LEDinside: Sapphire Substrate Market Growth to Soar in 2015

After Apple abandoned using sapphire protective glass covers in the iPhone 6 last year, sapphire substrates have been viewed as the equivalent to market speculation in the investment market. Following GT Advanced Technology’s (GTAT) bankruptcy filing in early October 2014, the idea of applying sapphire material in consumer electronics has become ridiculed on the mainstream market.

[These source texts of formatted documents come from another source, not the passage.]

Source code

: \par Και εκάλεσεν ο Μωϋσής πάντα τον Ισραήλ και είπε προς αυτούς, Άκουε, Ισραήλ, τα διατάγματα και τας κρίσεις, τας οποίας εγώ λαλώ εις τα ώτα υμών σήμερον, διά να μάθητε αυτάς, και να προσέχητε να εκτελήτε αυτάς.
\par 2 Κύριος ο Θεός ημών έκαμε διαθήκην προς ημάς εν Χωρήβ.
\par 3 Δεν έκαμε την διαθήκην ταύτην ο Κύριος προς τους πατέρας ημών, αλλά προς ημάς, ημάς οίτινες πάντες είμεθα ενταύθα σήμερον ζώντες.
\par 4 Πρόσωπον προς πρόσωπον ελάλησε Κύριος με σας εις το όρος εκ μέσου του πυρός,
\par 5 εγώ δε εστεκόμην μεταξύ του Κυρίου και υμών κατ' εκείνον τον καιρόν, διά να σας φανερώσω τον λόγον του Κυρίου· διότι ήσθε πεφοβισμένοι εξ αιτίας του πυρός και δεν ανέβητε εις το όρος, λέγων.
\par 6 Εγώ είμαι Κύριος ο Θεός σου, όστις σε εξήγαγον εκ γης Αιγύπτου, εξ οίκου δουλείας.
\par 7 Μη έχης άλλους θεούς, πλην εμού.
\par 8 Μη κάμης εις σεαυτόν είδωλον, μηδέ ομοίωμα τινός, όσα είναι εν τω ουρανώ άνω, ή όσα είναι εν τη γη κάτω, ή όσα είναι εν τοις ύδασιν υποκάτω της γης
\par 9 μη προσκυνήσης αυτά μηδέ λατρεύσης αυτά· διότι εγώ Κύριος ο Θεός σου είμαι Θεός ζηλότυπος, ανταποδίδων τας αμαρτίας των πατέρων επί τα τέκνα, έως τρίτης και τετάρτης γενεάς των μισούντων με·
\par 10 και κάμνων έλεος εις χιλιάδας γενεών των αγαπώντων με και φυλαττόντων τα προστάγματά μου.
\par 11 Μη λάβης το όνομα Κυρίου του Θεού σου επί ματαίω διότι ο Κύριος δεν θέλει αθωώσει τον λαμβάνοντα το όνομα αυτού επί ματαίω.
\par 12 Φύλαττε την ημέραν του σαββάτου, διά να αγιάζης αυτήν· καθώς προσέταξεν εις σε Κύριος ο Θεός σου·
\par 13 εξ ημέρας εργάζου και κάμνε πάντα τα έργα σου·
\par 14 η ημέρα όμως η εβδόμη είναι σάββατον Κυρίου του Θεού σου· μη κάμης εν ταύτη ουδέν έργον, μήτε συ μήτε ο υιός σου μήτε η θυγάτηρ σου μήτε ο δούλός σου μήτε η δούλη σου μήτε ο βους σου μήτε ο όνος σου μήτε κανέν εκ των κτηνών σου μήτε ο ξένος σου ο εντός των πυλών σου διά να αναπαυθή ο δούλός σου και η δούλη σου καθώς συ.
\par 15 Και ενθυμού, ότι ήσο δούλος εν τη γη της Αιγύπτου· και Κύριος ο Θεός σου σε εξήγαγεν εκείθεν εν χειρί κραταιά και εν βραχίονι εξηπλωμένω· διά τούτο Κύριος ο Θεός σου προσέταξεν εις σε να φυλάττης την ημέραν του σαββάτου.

Yet, a completely different conclusion can be drawn by taking into consideration the industry’s current development phase, challenges, and future developments. LEDinside has been following sapphire supply chain developments for a very long period. In a report released in early 2014, LEDinside warned clients that there were no signs that the new iPhone 6 would be employing sapphire glass. Sure enough the iPhone 6 came without protective sapphire glass. GTAT also was unable to meet sapphire supply deadlines according to the deal, and declared bankruptcy in early October 2014.

Graph: GTAT stock trend chart from 2013-2014. (Source: Xueqiu.com)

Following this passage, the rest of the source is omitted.